Polyverse Music say that the algorithm behind Comet is quite different from that used by any existing reverb, but the parameters it presents to the user are mostly familiar. The effect is still conceived in terms of an acoustic space, even if it's not one you'd ever encounter in real life, so there are controls for room Size and Decay time, plus Color and Hi and Lo Damp settings, which shape the tone of the reverb tail. There's a straightforward pre-delay, which can be set in milliseconds or musical time intervals either side of the zero position, and two other sliders labelled Diffuse and Detune. Comet also comes with a large library of evocatively named presets, five of which can be loaded into slots at the bottom of the window.

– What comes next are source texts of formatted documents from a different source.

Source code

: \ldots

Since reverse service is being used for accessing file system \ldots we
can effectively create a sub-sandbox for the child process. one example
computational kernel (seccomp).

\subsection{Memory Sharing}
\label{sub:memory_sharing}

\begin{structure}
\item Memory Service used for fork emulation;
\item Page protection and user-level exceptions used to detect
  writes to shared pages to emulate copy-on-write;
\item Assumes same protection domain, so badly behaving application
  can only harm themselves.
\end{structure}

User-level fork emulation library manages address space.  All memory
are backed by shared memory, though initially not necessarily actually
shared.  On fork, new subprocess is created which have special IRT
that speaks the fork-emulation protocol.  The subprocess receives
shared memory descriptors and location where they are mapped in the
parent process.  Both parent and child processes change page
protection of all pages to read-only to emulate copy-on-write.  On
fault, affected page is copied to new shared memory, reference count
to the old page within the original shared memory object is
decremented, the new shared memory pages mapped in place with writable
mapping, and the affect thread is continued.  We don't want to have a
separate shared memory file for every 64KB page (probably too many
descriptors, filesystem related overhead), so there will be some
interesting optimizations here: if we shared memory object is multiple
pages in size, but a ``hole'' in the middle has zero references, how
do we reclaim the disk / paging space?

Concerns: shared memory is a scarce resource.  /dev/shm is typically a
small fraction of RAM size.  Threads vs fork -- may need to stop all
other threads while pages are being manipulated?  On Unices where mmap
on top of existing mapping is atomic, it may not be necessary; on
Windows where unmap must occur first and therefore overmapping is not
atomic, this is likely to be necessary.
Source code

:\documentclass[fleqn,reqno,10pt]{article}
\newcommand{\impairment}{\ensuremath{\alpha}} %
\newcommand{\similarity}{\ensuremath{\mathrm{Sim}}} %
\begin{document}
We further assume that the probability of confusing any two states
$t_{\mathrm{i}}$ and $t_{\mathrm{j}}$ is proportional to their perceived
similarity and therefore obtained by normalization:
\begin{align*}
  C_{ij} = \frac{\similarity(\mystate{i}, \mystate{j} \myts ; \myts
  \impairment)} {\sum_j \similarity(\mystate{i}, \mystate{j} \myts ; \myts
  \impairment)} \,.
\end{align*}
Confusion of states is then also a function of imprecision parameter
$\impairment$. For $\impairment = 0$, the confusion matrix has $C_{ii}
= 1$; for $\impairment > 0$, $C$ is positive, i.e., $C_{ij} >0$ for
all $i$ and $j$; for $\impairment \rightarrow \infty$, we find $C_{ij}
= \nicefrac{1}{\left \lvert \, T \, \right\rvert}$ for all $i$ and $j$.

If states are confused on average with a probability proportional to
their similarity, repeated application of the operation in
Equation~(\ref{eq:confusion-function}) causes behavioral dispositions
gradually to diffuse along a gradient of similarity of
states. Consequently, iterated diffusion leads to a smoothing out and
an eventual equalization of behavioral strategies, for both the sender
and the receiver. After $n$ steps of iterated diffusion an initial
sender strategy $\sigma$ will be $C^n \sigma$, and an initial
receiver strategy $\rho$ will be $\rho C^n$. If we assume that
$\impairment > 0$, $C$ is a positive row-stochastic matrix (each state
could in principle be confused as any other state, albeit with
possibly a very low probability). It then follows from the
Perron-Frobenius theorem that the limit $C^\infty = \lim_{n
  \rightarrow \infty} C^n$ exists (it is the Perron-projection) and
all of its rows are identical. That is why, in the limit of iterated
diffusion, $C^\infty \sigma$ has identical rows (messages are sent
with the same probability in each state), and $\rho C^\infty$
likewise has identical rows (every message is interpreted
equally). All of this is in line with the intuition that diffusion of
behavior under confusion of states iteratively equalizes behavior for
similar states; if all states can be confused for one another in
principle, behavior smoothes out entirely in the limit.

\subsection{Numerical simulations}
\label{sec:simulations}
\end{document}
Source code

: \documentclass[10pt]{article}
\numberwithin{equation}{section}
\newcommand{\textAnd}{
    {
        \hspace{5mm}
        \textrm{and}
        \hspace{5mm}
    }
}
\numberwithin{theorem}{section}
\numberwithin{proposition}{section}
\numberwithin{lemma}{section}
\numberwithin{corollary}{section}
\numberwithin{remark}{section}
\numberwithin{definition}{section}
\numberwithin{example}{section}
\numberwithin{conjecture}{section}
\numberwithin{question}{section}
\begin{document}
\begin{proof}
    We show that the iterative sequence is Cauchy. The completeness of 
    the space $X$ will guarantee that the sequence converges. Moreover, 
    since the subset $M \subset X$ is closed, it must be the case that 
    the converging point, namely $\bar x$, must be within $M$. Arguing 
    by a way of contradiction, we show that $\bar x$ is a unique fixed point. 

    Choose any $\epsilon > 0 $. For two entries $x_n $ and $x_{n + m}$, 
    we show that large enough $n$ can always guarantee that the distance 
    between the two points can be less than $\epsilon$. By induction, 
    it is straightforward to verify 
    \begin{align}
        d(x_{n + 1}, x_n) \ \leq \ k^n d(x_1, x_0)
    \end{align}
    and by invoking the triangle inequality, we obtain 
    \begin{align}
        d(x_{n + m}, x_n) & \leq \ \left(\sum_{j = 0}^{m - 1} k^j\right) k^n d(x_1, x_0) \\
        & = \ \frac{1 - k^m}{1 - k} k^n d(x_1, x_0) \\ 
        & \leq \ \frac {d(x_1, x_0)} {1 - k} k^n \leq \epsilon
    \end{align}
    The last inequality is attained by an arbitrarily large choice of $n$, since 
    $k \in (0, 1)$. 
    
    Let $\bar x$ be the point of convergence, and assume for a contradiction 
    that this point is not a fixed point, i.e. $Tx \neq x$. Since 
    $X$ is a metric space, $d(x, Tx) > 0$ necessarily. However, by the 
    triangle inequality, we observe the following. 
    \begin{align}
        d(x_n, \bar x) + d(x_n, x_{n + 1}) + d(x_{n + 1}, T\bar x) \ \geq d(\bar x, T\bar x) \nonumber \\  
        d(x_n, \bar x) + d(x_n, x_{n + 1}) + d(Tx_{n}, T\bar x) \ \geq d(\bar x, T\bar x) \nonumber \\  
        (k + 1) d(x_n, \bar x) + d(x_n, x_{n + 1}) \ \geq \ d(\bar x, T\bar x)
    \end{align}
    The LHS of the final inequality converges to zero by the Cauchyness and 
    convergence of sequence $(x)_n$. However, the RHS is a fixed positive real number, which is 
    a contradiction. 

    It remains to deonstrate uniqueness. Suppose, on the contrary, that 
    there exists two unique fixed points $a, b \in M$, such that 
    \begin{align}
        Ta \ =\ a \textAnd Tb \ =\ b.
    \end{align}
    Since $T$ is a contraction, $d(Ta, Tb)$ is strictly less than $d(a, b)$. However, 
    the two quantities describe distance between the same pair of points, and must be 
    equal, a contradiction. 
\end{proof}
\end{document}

You can then morph between these at a rate determined by the Glide control.
If there's one thing that Comet does particularly well, to my mind, it's very bright reverbs.
A quick browse through these presets is enough to reveal that despite its limited control set, Comet is capable of producing a very wide range of sounds. As its makers would freely admit, these don't extend to transparent imitations of real halls or rooms; and the wide range of the controls means that artifacts can become audible at extreme settings, especially when Size is turned right down. In use, however, this didn't really bother me, as those extreme settings are fairly well into special-effect territory anyway. The key parameter in many patches is the slightly mysterious Detune control. At zero, things can sound metallic or obviously cyclical; turn it up, and you introduce a richness and density to the sound that is quite distinctive.
From thick, short 'verbs for reinforcing a snare to infinite patches that can be sampled and turned into pads, there's a lot on offer here, and the simplicity of the interface means no sound is more than a few clicks away. If there's one thing that Comet does particularly well, to my mind, it's very bright reverbs. I'm not usually a great user of steamy, sizzly patches with a ton of undamped top end, as they tend to stick out of the mix and exaggerate sibilance, but there's something very individual and pleasing about the way Comet sounds with the Color turned way up and the Hi Damp left close to zero. It's almost like adding an enhancer or 'air' EQ to the source rather than a conventional ambience.
You probably wouldn't want Comet to be your only reverb, then, and if your bread and butter is orchestral or film-score work then its usefulness will probably be quite limited. For rock, pop and electronic music, however, it's a really valuable complement to more conventional algorithmic reverbs, both for its distinctive sound and for the speed with which you can dial in different sounds.